::: Dataset entries :::
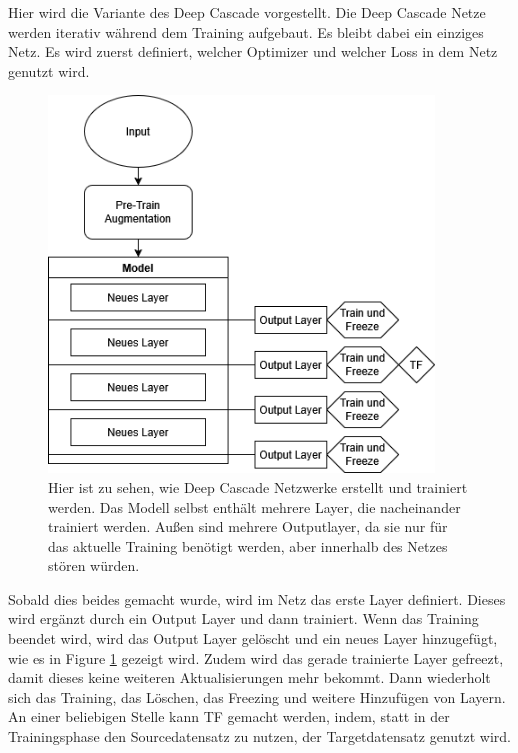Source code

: Hier wird die Variante des Deep Cascade vorgestellt. 
Die Deep Cascade Netze werden iterativ während dem Training aufgebaut. Es bleibt dabei ein einziges Netz. Es wird zuerst 
definiert, welcher Optimizer und welcher Loss in dem Netz genutzt wird. 

\begin{figure}[htpb]
    \centering
    \includegraphics[height=10cm]{../../Graphiken/deepcascade_2.png}
    \caption{\label{fig:deepcascade} 
    \small{Hier ist zu sehen, wie Deep Cascade Netzwerke erstellt und trainiert werden. Das Modell selbst enthält mehrere Layer, 
    die nacheinander trainiert werden. Außen sind mehrere Outputlayer, da sie nur für das aktuelle Training benötigt werden, aber 
    innerhalb des Netzes stören würden.}}
\end{figure}

Sobald dies beides gemacht wurde, wird im Netz das erste Layer definiert. Dieses wird ergänzt durch ein Output Layer und dann trainiert. 
Wenn das Training beendet wird, wird das Output Layer gelöscht und ein neues Layer hinzugefügt, wie es in Figure \ref{fig:deepcascade} gezeigt wird. Zudem wird 
das gerade trainierte Layer gefreezt, damit dieses keine weiteren Aktualisierungen mehr bekommt. 
Dann wiederholt sich das Training, das Löschen, das Freezing und weitere Hinzufügen von Layern. 
An einer beliebigen Stelle kann TF gemacht werden, indem, statt in der Trainingsphase den Sourcedatensatz zu nutzen, der Targetdatensatz 
genutzt wird. 

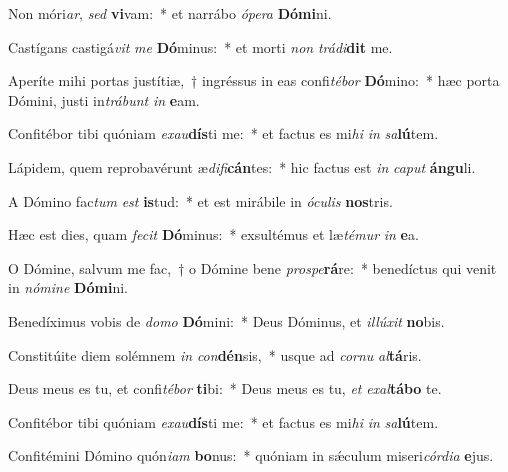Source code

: \item Non móri\textit{ar}, \textit{sed} \textbf{vi}vam:~* et narrábo \textit{ó}\textit{pe}\textit{ra} \textbf{Dó}\textbf{mi}ni.
\item Castígans castigá\textit{vit} \textit{me} \textbf{Dó}minus:~* et morti \textit{non} \textit{trá}\textit{di}\textbf{dit} me.
\item Aperíte mihi portas justítiæ,~† ingréssus in eas confi\textit{té}\textit{bor} \textbf{Dó}mino:~* hæc porta Dómini, justi in\textit{trá}\textit{bunt} \textit{in} \textbf{e}am.
\item Confitébor tibi quóniam \textit{ex}\textit{au}\textbf{dís}ti me:~* et factus es mi\textit{hi} \textit{in} \textit{sa}\textbf{lú}tem.
\item Lápidem, quem reprobavérunt æ\textit{di}\textit{fi}\textbf{cán}tes:~* hic factus est \textit{in} \textit{ca}\textit{put} \textbf{án}\textbf{gu}li.
\item A Dómino fac\textit{tum} \textit{est} \textbf{is}tud:~* et est mirábile in \textit{ó}\textit{cu}\textit{lis} \textbf{nos}tris.
\item Hæc est dies, quam \textit{fe}\textit{cit} \textbf{Dó}minus:~* exsultémus et læ\textit{té}\textit{mur} \textit{in} \textbf{e}a.
\item O Dómine, salvum me fac,~† o Dómine bene \textit{pro}\textit{spe}\textbf{rá}re:~* benedíctus qui venit in \textit{nó}\textit{mi}\textit{ne} \textbf{Dó}\textbf{mi}ni.
\item Benedíximus vobis de \textit{do}\textit{mo} \textbf{Dó}mini:~* Deus Dóminus, et \textit{il}\textit{lú}\textit{xit} \textbf{no}bis.
\item Constitúite diem solémnem \textit{in} \textit{con}\textbf{dén}sis,~* usque ad \textit{cor}\textit{nu} \textit{al}\textbf{tá}ris.
\item Deus meus es tu, et confi\textit{té}\textit{bor} \textbf{ti}bi:~* Deus meus es tu, \textit{et} \textit{ex}\textit{al}\textbf{tá}\textbf{bo} te.
\item Confitébor tibi quóniam \textit{ex}\textit{au}\textbf{dís}ti me:~* et factus es mi\textit{hi} \textit{in} \textit{sa}\textbf{lú}tem.
\item Confitémini Dómino quón\textit{i}\textit{am} \textbf{bo}nus:~* quóniam in sǽculum miseri\textit{cór}\textit{di}\textit{a} \textbf{e}jus.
:::
→ Requirement: Copy out all lines above holding "werden".

→ Response to the task:
Die Deep Cascade Netze werden iterativ während dem Training aufgebaut. Es bleibt dabei ein einziges Netz. Es wird zuerst 
    \small{Hier ist zu sehen, wie Deep Cascade Netzwerke erstellt und trainiert werden. Das Modell selbst enthält mehrere Layer, 
    die nacheinander trainiert werden. Außen sind mehrere Outputlayer, da sie nur für das aktuelle Training benötigt werden, aber 
An einer beliebigen Stelle kann TF gemacht werden, indem, statt in der Trainingsphase den Sourcedatensatz zu nutzen, der Targetdatensatz 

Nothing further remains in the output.